| Problem statement |
Reproduce all of the entries character for character, while leaving out any pictures they contain.
━━━ Stored data
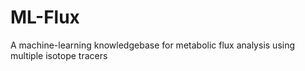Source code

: # ML-Flux
A machine-learning knowledgebase for metabolic flux analysis using multiple isotope tracers
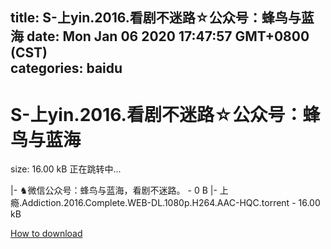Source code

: 
title: S-上yin.2016.看剧不迷路☆公众号：蜂鸟与蓝海
date: Mon Jan 06 2020 17:47:57 GMT+0800 (CST)    
categories: baidu
---

# S-上yin.2016.看剧不迷路☆公众号：蜂鸟与蓝海
size: 16.00 kB
 正在跳转中...
 
|- ♞微信公众号：蜂鸟与蓝海，看剧不迷路。 - 0 B
|- 上瘾.Addiction.2016.Complete.WEB-DL.1080p.H264.AAC-HQC.torrent - 16.00 kB

[How to download](https://bpcam.bemobtrk.com/go/2ceec3aa-1ca2-46d6-b9ff-aaa5c184517c?jno=4241)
━━━━━━
| Your solution |
Source code

: # ML-Flux
A machine-learning knowledgebase for metabolic flux analysis using multiple isotope tracers
Source code

: 
title: S-上yin.2016.看剧不迷路☆公众号：蜂鸟与蓝海
date: Mon Jan 06 2020 17:47:57 GMT+0800 (CST)    
categories: baidu
---

# S-上yin.2016.看剧不迷路☆公众号：蜂鸟与蓝海
size: 16.00 kB
 正在跳转中...
 
|- ♞微信公众号：蜂鸟与蓝海，看剧不迷路。 - 0 B
|- 上瘾.Addiction.2016.Complete.WEB-DL.1080p.H264.AAC-HQC.torrent - 16.00 kB

[How to download](https://bpcam.bemobtrk.com/go/2ceec3aa-1ca2-46d6-b9ff-aaa5c184517c?jno=4241)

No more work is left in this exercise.